Il tema del lavoro introduce un’altra questione molto sentita dalle famiglie: quella del “dopo di noi”...

È una preoccupazione più che comprensibile, ma quello che chiedono i genitori non è tanto un “dopo di noi”, ma che il “dopo di noi” inizi già “durante noi”. Anche qui serve una forma di accompagnamento delle famiglie. Non è sempre facile lasciare andare un figlio in un percorso di autonomia. La norma 112 ci garantisce una serie di possibilità che devono essere ampliate. Regione Lombardia ha attivato, ad esempio, la sperimentazione di un percorso di autonomia sull’autismo. Certo, la legge 112, che è una norma molto importante, ha dei limiti e va rinnovata. Anche alla luce dei progetti attivati sul territorio e che hanno avuto successo.

Nella manovra finanziaria, il governo non è stato un po’ avaro di risorse per la disabilità?

Siamo in un contesto difficile e la maggior parte delle risorse è stata dedicata al caro bollette; ma nella manovra c’è grande attenzione alle fasce più deboli e alle persone che hanno un famigliare con fragilità sia per mantenere il reddito di cittadinanza, sia per ristrutturare l’assegno famigliare. Inoltre è stato introdotto un fondo sperimentale che verrà investito, in particolare, nelle città con più di 300mila abitanti per le periferie inclusive. Purtroppo il rischio di povertà sta colpendo soprattutto quelle famiglie che hanno in carico persone con disabilità e questo avviene in particolare nelle periferie più degradate, dove per fortuna operano associazioni in grado di creare opportunità e servizi in supporto. Con l’Anci, il Csv, il Forum del Terzo settore stiamo facendo rete per creare circoli virtuosi proprio partendo dalla disabilità per migliorare contesti e servizi.

Infine, ministro: quel è il suo parere sul mondo Comasco del terzo settore?

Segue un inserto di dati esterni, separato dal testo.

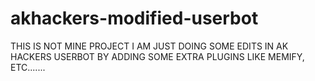 # akhackers-modified-userbot
THIS IS NOT MINE PROJECT I AM JUST DOING SOME EDITS IN AK HACKERS USERBOT BY ADDING SOME EXTRA PLUGINS LIKE MEMIFY, ETC.......
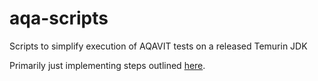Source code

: # aqa-scripts
Scripts to simplify execution of AQAVIT tests on a released Temurin JDK

Primarily just implementing steps outlined [here](https://adoptium.net/docs/aqavit-verification/).
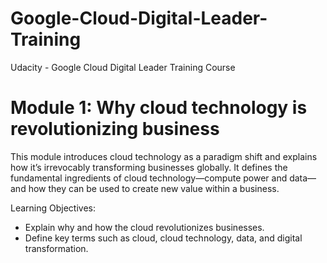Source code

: # Google-Cloud-Digital-Leader-Training
Udacity - Google Cloud Digital Leader Training Course

# Module 1: Why cloud technology is revolutionizing business
This module introduces cloud technology as a paradigm shift and explains how it’s irrevocably transforming businesses globally. It defines the fundamental ingredients of cloud technology—compute power and data—and how they can be used to create new value within a business.

Learning Objectives:
- Explain why and how the cloud revolutionizes businesses.
- Define key terms such as cloud, cloud technology, data, and digital transformation.
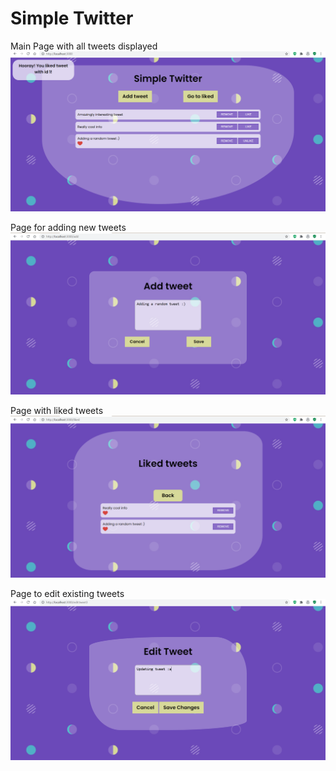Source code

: # Simple Twitter

Main Page with all tweets displayed
![Main Page](readme_src/main.png)

Page for adding new tweets
![Add Tweet](readme_src/add_tweet.png)

Page with liked tweets
![Like Tweets](readme_src/liked.png)

Page to edit existing tweets
![Like Tweets](readme_src/edit_tweet.png)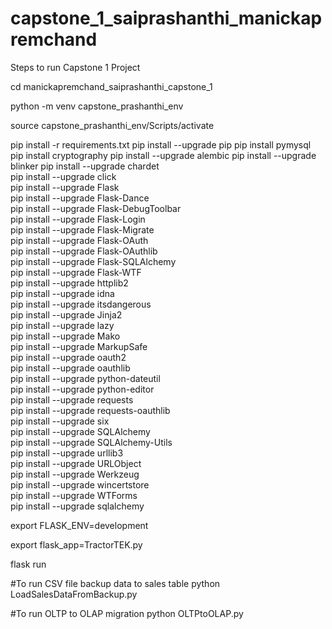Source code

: # capstone_1_saiprashanthi_manickapremchand
Steps to run Capstone 1 Project

cd manickapremchand_saiprashanthi_capstone_1

python -m venv capstone_prashanthi_env

source capstone_prashanthi_env/Scripts/activate

pip install -r requirements.txt
pip install --upgrade pip
pip install pymysql 
pip install cryptography
pip install --upgrade alembic
pip install --upgrade blinker
pip install --upgrade chardet                                     
pip install --upgrade click                                       
pip install --upgrade Flask                                       
pip install --upgrade Flask-Dance                                 
pip install --upgrade Flask-DebugToolbar                          
pip install --upgrade Flask-Login                                 
pip install --upgrade Flask-Migrate                               
pip install --upgrade Flask-OAuth                                 
pip install --upgrade Flask-OAuthlib                              
pip install --upgrade Flask-SQLAlchemy                            
pip install --upgrade Flask-WTF                                   
pip install --upgrade httplib2                                    
pip install --upgrade idna                                        
pip install --upgrade itsdangerous                                
pip install --upgrade Jinja2                                      
pip install --upgrade lazy                                        
pip install --upgrade Mako                                        
pip install --upgrade MarkupSafe                                  
pip install --upgrade oauth2                                      
pip install --upgrade oauthlib                                    
pip install --upgrade python-dateutil                             
pip install --upgrade python-editor                               
pip install --upgrade requests                                    
pip install --upgrade requests-oauthlib                           
pip install --upgrade six                                        
pip install --upgrade SQLAlchemy                                  
pip install --upgrade SQLAlchemy-Utils                            
pip install --upgrade urllib3                                     
pip install --upgrade URLObject                                   
pip install --upgrade Werkzeug                                    
pip install --upgrade wincertstore                                
pip install --upgrade WTForms  
pip install --upgrade sqlalchemy                                   

export FLASK_ENV=development

export flask_app=TractorTEK.py

flask run

#To run CSV file backup data to sales table
python LoadSalesDataFromBackup.py

#To run OLTP to OLAP migration
python OLTPtoOLAP.py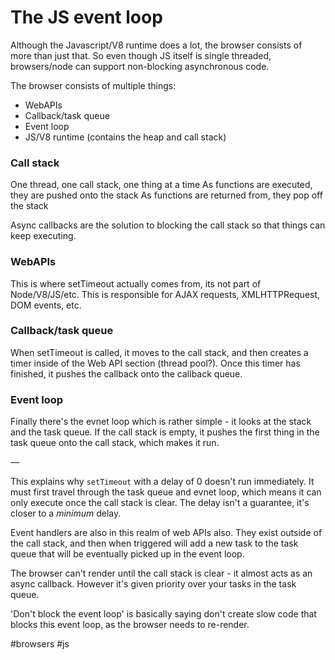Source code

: # The JS event loop

Although the Javascript/V8 runtime does a lot, the browser consists of more than just that. So even though JS itself is single threaded, browsers/node can support non-blocking asynchronous code.

The browser consists of multiple things:
- WebAPIs
- Callback/task queue
- Event loop
- JS/V8 runtime (contains the heap and call stack)

### Call stack

One thread, one call stack, one thing at a time
As functions are executed, they are pushed onto the stack
As functions are returned from, they pop off the stack

Async callbacks are the solution to blocking the call stack so that things can keep executing.

### WebAPIs

This is where setTimeout actually comes from, its not part of Node/V8/JS/etc. This is responsible for AJAX requests, XMLHTTPRequest, DOM events, etc.

### Callback/task queue

When setTimeout is called, it moves to the call stack, and then creates a timer inside of the Web API section (thread pool?). Once this timer has finished, it pushes the callback onto the callback queue.

### Event loop

Finally there's the evnet loop which is rather simple - it looks at the stack and the task queue. If the call stack is empty, it pushes the first thing in the task queue onto the call stack, which makes it run.

—

This explains why `setTimeout` with a delay of 0 doesn't run immediately. It must first travel through the task queue and evnet loop, which means it can only execute once the call stack is clear. The delay isn't a guarantee, it's closer to a _minimum_ delay.

Event handlers are also in this realm of web APIs also. They exist outside of the call stack, and then when triggered will add a new task to the task queue that will be eventually picked up in the event loop.

The browser can't render until the call stack is clear - it almost acts as an async callback. However it's given priority over your tasks in the task queue.

'Don't block the event loop' is basically saying don't create slow code that blocks this event loop, as the browser needs to re-render.

#browsers
#js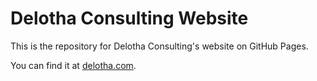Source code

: # Delotha Consulting Website

This is the repository for Delotha Consulting's website on GitHub Pages.

You can find it at [delotha.com](https://www.delotha.com).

È un mondo molto attivo in tanti settori diversi e molto vario. Ci sono associazioni di promozione sociale, onlus, di volontariato, imprese sociali. Penso però abbia ragione il cardinale Cantoni nel dire che servirebbe una maggior rete anche di ambiti diversi, perché il la rete e il cooperare danno la possibilità di crescere e moltiplicare il valore investito nei servizi. Ma credo che si possa fare di più. Anche perché questa è una provincia dove i giovani si danno molto da fare. Ed è una risorsa che non possiamo sprecare.